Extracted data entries
+-------+
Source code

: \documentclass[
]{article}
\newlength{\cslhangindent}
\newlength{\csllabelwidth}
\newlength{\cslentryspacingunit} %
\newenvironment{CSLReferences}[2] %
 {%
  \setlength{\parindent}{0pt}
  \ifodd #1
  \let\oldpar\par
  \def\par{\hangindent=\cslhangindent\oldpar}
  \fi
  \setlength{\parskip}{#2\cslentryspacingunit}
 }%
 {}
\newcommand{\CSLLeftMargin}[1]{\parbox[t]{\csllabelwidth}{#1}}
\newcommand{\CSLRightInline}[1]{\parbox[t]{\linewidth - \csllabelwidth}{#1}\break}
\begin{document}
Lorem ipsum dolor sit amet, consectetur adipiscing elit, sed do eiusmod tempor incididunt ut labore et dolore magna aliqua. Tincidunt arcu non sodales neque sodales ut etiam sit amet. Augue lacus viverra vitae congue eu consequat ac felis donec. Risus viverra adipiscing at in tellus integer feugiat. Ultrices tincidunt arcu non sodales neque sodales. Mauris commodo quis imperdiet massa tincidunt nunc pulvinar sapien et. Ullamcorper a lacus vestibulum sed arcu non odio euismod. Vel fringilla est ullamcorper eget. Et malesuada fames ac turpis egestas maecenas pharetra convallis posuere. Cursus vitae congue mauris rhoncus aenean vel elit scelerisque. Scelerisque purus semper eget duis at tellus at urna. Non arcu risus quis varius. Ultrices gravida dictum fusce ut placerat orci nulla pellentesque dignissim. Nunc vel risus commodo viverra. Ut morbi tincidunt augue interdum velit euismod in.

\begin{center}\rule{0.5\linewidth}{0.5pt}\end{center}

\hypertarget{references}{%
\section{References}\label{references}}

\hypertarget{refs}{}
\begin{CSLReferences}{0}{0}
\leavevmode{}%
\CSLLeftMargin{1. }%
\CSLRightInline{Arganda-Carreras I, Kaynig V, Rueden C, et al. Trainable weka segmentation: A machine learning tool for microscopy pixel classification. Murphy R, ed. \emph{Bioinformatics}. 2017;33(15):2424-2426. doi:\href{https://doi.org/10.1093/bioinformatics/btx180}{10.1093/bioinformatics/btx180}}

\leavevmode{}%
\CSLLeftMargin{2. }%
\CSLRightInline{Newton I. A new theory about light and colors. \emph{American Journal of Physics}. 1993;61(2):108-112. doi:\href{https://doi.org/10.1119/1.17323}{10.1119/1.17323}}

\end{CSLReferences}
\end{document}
+-------+
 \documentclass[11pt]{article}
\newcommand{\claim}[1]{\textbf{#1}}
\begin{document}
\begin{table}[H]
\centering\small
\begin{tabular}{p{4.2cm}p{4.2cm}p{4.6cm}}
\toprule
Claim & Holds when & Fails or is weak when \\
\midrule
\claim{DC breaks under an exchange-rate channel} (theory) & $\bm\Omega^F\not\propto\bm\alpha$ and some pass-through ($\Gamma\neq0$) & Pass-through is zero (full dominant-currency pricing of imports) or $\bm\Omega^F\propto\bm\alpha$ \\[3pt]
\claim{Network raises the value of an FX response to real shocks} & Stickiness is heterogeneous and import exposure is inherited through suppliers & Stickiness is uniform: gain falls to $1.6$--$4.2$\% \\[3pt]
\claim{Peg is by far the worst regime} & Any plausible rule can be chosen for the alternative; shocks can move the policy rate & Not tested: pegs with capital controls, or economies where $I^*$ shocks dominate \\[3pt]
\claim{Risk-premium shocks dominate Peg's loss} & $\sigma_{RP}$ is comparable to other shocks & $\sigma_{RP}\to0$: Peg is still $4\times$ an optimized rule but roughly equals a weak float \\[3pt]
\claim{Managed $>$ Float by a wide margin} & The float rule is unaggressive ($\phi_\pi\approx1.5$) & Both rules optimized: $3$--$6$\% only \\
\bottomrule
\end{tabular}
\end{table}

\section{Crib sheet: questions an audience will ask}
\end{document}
+-------+
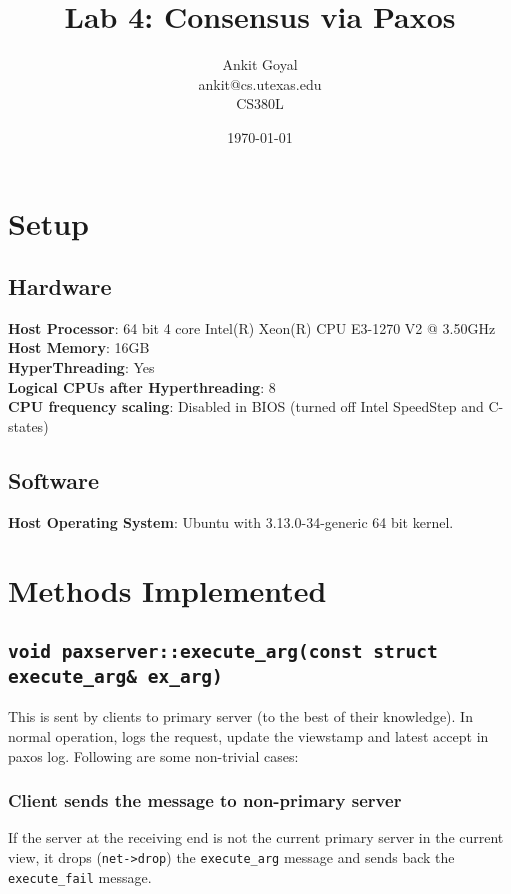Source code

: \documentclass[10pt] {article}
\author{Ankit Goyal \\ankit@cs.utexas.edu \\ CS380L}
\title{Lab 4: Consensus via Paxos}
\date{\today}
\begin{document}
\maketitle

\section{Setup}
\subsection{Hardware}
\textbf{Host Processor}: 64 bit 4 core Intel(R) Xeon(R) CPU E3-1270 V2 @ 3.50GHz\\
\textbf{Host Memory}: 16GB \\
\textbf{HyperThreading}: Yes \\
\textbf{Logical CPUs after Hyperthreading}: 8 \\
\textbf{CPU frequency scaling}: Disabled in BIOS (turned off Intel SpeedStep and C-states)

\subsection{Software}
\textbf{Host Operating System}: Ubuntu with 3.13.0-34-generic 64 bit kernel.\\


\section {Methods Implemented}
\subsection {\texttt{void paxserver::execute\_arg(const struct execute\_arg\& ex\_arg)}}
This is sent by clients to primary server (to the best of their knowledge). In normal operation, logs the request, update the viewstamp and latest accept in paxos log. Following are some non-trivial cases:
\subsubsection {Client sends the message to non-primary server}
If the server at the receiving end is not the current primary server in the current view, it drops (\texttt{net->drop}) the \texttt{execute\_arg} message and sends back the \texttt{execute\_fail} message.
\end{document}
+-------+
Working from the data above, extract solely the lines from the one containing "paxserver::execute\_arg(const struct execute\_arg\&" through the one containing "This is sent", exactly as they appear, both included.

\subsection {\texttt{void paxserver::execute\_arg(const struct execute\_arg\& ex\_arg)}}
This is sent by clients to primary server (to the best of their knowledge). In normal operation, logs the request, update the viewstamp and latest accept in paxos log. Following are some non-trivial cases:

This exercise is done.